The Writer

The Writing of the DisasterThe writer, his biography: he died; lived and died.

The writer writes to live on. Writing to live on, her life is a kind of survival. Sur-vival: a living beyond. Beyond what? One’s own death. The writer’s biography, then, continues long past her anterior death, before she ever writes a word. The writer can survive only by disallowing the text written, to be written. Bereft of text, the writer lives in a terminal interruption of the work of writing. In writing’s failure.

The writer’s life, her biographical material, has only an “anecdotal significance.” Therefore, let’s begin again.

Blanchot writes that literature—or what he later simply terms writing—has two slopes. One side slopes toward typical literary interpretive strategies by way of negation. By negation Blanchot here articulates the manner in which writing, by becoming transparent, communicates a certain content of language through language. That is, for example, by employing the cat, I negate any particular cat and in its place offer a universalized cat. The presence of the idea of a thing replaces the absence of the thing itself. With this idealized cat, I transmit, re-encode, and translate communicative content that you, to some extent, are able to decipher. Ultimately, however, no cat is there: an idea about a cat has passed between us, so there has been communication and translation, but I have not handed you a domesticated, carnivorous quadrupedal mammal of the genus Felis. That cat has already slunk away out of sight.

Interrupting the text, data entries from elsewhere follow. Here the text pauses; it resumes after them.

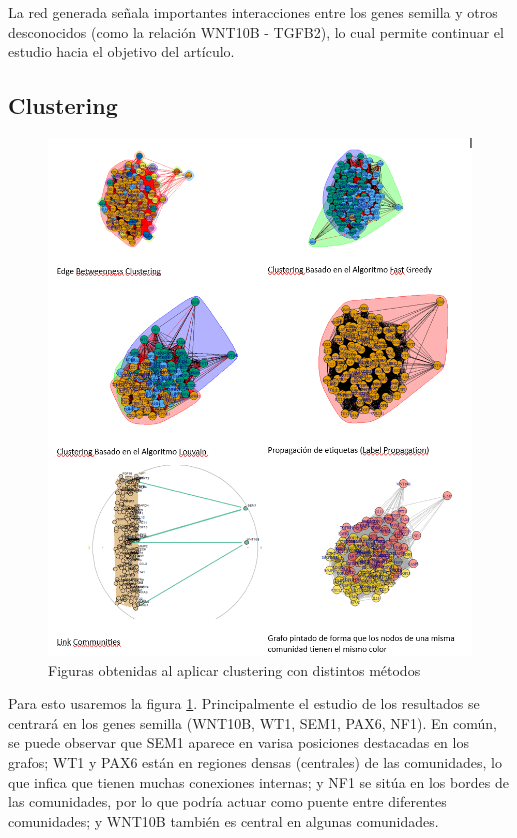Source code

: La red generada señala importantes interacciones entre los genes semilla y otros desconocidos (como la relación WNT10B - TGFB2), lo cual permite continuar el estudio hacia el objetivo del artículo.


\subsection{Clustering}

\begin{figure}[!h] %
	\centering
	\includegraphics[width=1\textwidth]{figures/toda_figuras_clustering.png}
	\caption{Figuras obtenidas al aplicar clustering con distintos métodos}
	\label{clustering}
\end{figure}

Para esto usaremos la figura \ref{clustering}. Principalmente el estudio de los resultados se centrará en los genes semilla (WNT10B, WT1, SEM1, PAX6, NF1). En común, se puede observar que SEM1 aparece en varisa posiciones destacadas en los grafos; WT1 y PAX6 están en regiones densas (centrales) de las comunidades, lo que infica que tienen muchas conexiones internas; y NF1 se sitúa en los bordes de las comunidades, por lo que podría actuar como puente entre diferentes comunidades; y WNT10B también es central en algunas comunidades.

The other slope of writing further vexes language’s power of abstraction. Literature does not merely re-present a metaphysical reality and then disappear after performing its conveyance of information. Upon the first slope, my word cat, whether spoken or written, refers to something with material reality, with metaphysical presence. Yet cat itself does not simply represent that corporeal feline; rather, it ideates the cat’s fur, tail, and whiskers, replacing its attendant body with a conceptual cat. The presence of the concept stands in for the absence of the thing. But upon this second, non-informational slope, cat exposes not only the absence of an actual cat but also the absence of its idealized concept. We translate the cat’s nonbeing not into the idea of cat but rather into an actual word that has its own weight, form, and rhythm—that is, we spell it c-a-t, we pronounce it /kæt/, and in English it rhymes with the words hat and rat. Upon this second slope of writing, there is a double absence: both the cat itself and the idea of cat have gone astray. It is as if that cat had never existed in the first place, leaving behind on the page the materiality of the word cat.

Informed, of course, by Mallarméan and symbolist poetics, which emphasize the literary effect of language over representational function—correspondence over coherence—concrete poetry asserts that typographical layout is more important than the words themselves. The importance of the impermanent presence of the written word stresses textuality over representationality. This translation of a cat and the idea of cat into cat, then, achieves literature’s désœuvrement—its inertia, uselessness, inoperability, and unworkability. For Blanchot, then, literature demands that we experience this double absence as absence, that we too allow for the essential solitude of literature to exile us altogether from the text. Our seclusion and banishment from the text as readers, interpreters, and translators, however, do not reassert, by any means, the author in a privileged position. For lost among the infinite displacements of meaning and between the double voids of literature wanders also the writer.

The text, in this way, de-authorizes even the author’s authority as an intimate expert. The author herself finds herself outside her own text: because of the work’s essential solitude, “He who writes the work is set aside; he who has written it is dismissed.” According to Blanchot’s anti-theory, we certainly can read any text as inscribed by the author’s biography. Many readers do exactly (and only) that. But my criticism of interpreters and translators who endorse these kinds of modernist and structuralist agendas do a disservice to reading in general by not allowing the text to speak any more than what they themselves are able to read into it. These stifled and stifling readings allow for only one possibility from upon only one slope of the text. If we stay put upon this first slope of literature, content with our clever, insightful, and historically as well as biographically accurate readings, we certainly have accomplished our self-congratulatory exegetical task. But that is not how Blanchot would have us phenomenologically understand our task as readers, writers, and exegetes. We still, nonetheless, must contend with our own inability to enter the emptiness at the heart of the text itself.

The facticity of the writing’s ontological truth—the fact that it is and the fact that it speaks its own being—writes off both author and reader: “The poetic word is no longer someone’s word. In it no one speaks, and what speaks is not anyone. It seems rather that the word alone declares itself.” While Freudian, formalist/structuralist, and reader response theories indeed can help open a text to our understanding, once inside—after we analyze all allusions and word play—language’s matter, the exterior shell of meaning that while containing meaning also obfuscates and disseminates the possibility of absolute knowledge, lingers. Words themselves do not disappear after providing conveyance of information from one person to another. The text ultimately remains unworkable as we confront words—devoid of both material and conceptual referents—that simply refer (back) to other words in an infinite dispersion of meaning across the doubly aporetic center of language.